A LibDem attempt in the Lords to block foreign state-owned investors from holding a 15% stake in UK newspapers has been defeated by the Government, with Tory front bench backing, reopening the door to Manchester City owner and UAE vice president Sheikh Mansour bin Zayed Al Nahyan and the RedBird IMI investment consortium to acquire the Daily Telegraph.
The deal most recently appeared to be back on in May, when the Department for Culture, Media and Sport announced that it was changing ownership rules. to allow foreign states to own up to 15% of British newspapers. However, The LibDems then launched an attempt in the House of Lords to prevent the threshold being raised from the previously proposed 5%. That proposal has now been defeated by 267 votes to 155, majority 112.
Although the Tory front bench backed the 15% move, the vote still saw a major Conservative rebellion, with 41 Tory peers defying the whip to back the so-called “fatal motion.”
Opponents of raising the foreign investment cap argued it would lead to undue external government influence and pose a direct threat to the freedom of the British press, while supporters insisted it was needed to secure scarce funding and protect the future of the UK media.
The approval by the Lords, already agreed in the Commons, paves the way for the takeover of The Telegraph after two years of uncertainty for the 170-year-old newspaper.
A previous buyout was blocked by the then Tory government after introducing new rules to stop foreign state ownership of the press.
RedBird IMI was then majority-owned by Al Nahyan. However, under a deal struck earlier this year, RedBird Capital, the US junior partner in the investment fund, is seeking to buy a majority stake in the group for £500m.
Abu-Dhabi’s IMI, owner of Sky News Arabia and publisher of The National newspaper in the UAE, would therefore look to take a minority holding as part of the consortium, in line with the new 15% limit.

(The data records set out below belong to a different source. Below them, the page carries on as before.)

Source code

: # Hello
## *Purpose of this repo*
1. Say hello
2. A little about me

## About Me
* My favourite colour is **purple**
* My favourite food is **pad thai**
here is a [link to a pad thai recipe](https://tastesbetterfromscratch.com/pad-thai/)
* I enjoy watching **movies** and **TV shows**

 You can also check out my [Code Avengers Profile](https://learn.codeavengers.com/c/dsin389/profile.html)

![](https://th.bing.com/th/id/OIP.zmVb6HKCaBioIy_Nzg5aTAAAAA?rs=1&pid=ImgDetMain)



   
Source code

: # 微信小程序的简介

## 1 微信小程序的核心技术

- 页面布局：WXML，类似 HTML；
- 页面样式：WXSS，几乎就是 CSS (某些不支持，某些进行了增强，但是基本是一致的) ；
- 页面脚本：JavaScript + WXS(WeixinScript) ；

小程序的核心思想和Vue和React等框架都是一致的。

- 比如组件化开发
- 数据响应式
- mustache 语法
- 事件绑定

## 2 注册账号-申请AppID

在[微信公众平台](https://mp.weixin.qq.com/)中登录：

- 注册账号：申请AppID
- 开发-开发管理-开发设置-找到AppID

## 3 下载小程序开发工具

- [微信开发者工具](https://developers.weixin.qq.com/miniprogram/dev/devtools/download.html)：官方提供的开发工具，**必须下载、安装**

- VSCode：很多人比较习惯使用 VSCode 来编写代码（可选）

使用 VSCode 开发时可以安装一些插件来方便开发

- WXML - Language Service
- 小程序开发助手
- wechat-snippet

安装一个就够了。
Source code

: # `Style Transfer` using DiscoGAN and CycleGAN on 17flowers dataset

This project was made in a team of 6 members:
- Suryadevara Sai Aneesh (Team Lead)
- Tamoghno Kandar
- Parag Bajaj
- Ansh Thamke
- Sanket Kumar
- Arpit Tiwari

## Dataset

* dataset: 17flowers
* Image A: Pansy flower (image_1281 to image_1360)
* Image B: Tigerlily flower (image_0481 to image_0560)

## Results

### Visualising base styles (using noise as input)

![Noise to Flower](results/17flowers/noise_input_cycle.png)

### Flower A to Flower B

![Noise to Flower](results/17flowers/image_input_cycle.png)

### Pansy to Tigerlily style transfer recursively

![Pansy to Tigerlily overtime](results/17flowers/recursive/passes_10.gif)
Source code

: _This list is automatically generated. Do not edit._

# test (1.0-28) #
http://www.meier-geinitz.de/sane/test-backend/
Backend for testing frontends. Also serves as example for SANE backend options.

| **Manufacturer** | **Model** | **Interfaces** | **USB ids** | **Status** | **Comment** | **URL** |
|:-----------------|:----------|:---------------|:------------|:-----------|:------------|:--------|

Press Gazette reports that the Daily Mail and General Trust (DMGT) – which owns the Daily Mail, Mail on Sunday, the i Paper, and Metro – could also be looking to buy a stake.
Media minister Baroness Twycross said the rules would only allow backing from state-owned investors such as sovereign wealth funds and pension schemes, and not governments (or autocratic monarchies) themselves.
She told peers: “It does not apply to states themselves or other state bodies, so a foreign Government cannot buy and own a newspaper.”
She added: “The regulations include a strict requirement that the state-owned investor must hold the investment passively.
“They must have no right or abilities to appoint or fire directors or other officers, and they must have no ability to direct, control or influence a newspaper’s policy or activities.”
Lord Fox, the LibDem peer who brought the motion to stick to the lower threshold countered: “At the heart of the Government’s defence of these 15% ownership tranches is that the ownership will be passive. Traffic humps are passive, but they certainly change the way we drive.
“It seems that the minister’s view is that the investors will just sit back, not caring about the business and editorial direction their considerable investment will be taking. This is just not plausible.”
RedBird IMI last year completed the takeover of All3Media, the UK’s largest indie with 50 labels including Liverpool’s Lime Pictures, Leeds’ Wise Owl Films, Studio Lambert, Raw, Two Brothers and Neal Street Productions, making shows such as The Traitors, Squid Game: The Challenge, Gold Rush, Midsomer Murders, American Nightmare, The Circle, Call the Midwife, The Tourist, Life On Our Planet, The Long Shadow and Gogglebox.